PROVIDED DATA:
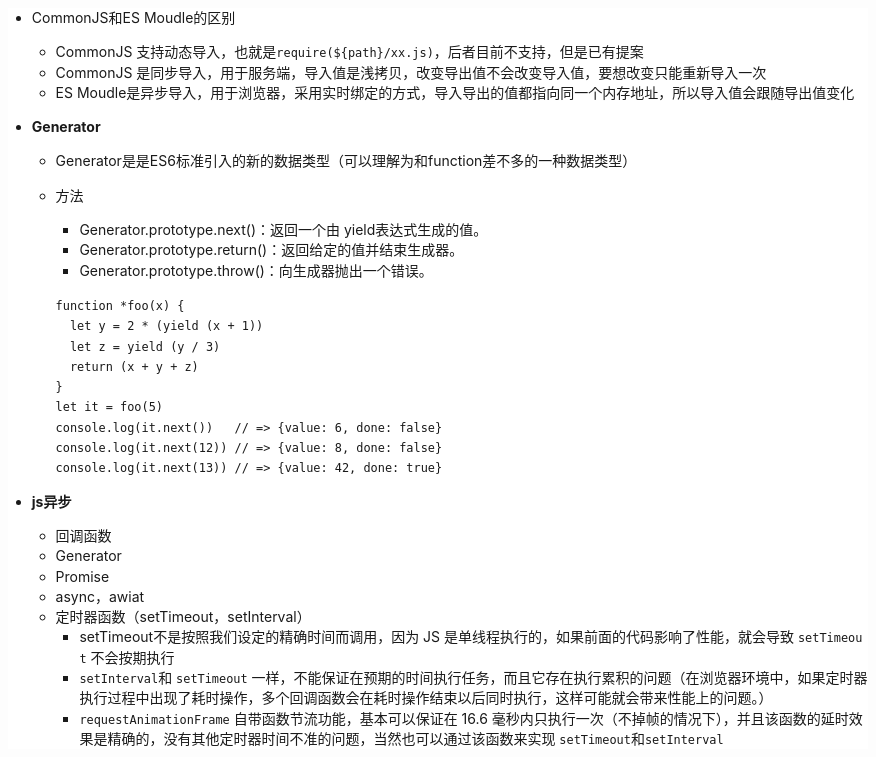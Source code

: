   - CommonJS和ES Moudle的区别

    - CommonJS 支持动态导入，也就是`require(${path}/xx.js)`，后者目前不支持，但是已有提案
    - CommonJS 是同步导入，用于服务端，导入值是浅拷贝，改变导出值不会改变导入值，要想改变只能重新导入一次
    - ES Moudle是异步导入，用于浏览器，采用实时绑定的方式，导入导出的值都指向同一个内存地址，所以导入值会跟随导出值变化

    

- **Generator**

  - Generator是是ES6标准引入的新的数据类型（可以理解为和function差不多的一种数据类型）

  - 方法

    - Generator.prototype.next()：返回一个由 yield表达式生成的值。
    - Generator.prototype.return()：返回给定的值并结束生成器。
    - Generator.prototype.throw()：向生成器抛出一个错误。

    ```
    function *foo(x) {
      let y = 2 * (yield (x + 1))
      let z = yield (y / 3)
      return (x + y + z)
    }
    let it = foo(5)
    console.log(it.next())   // => {value: 6, done: false}
    console.log(it.next(12)) // => {value: 8, done: false}
    console.log(it.next(13)) // => {value: 42, done: true}
    ```

    

- **js异步**
  - 回调函数
  - Generator
  - Promise
  - async，awiat
  - 定时器函数（setTimeout，setInterval）
    - setTimeout不是按照我们设定的精确时间而调用，因为 JS 是单线程执行的，如果前面的代码影响了性能，就会导致 `setTimeout` 不会按期执行
    - `setInterval`和 `setTimeout` 一样，不能保证在预期的时间执行任务，而且它存在执行累积的问题（在浏览器环境中，如果定时器执行过程中出现了耗时操作，多个回调函数会在耗时操作结束以后同时执行，这样可能就会带来性能上的问题。）
    - `requestAnimationFrame` 自带函数节流功能，基本可以保证在 16.6 毫秒内只执行一次（不掉帧的情况下），并且该函数的延时效果是精确的，没有其他定时器时间不准的问题，当然也可以通过该函数来实现 `setTimeout`和`setInterval`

WHAT THE TASK REQUIRES: Look for the word "setInterval" throughout the material above and copy every line that has it.

EXERCISE RESULT:
  - 定时器函数（setTimeout，setInterval）
    - `setInterval`和 `setTimeout` 一样，不能保证在预期的时间执行任务，而且它存在执行累积的问题（在浏览器环境中，如果定时器执行过程中出现了耗时操作，多个回调函数会在耗时操作结束以后同时执行，这样可能就会带来性能上的问题。）
    - `requestAnimationFrame` 自带函数节流功能，基本可以保证在 16.6 毫秒内只执行一次（不掉帧的情况下），并且该函数的延时效果是精确的，没有其他定时器时间不准的问题，当然也可以通过该函数来实现 `setTimeout`和`setInterval`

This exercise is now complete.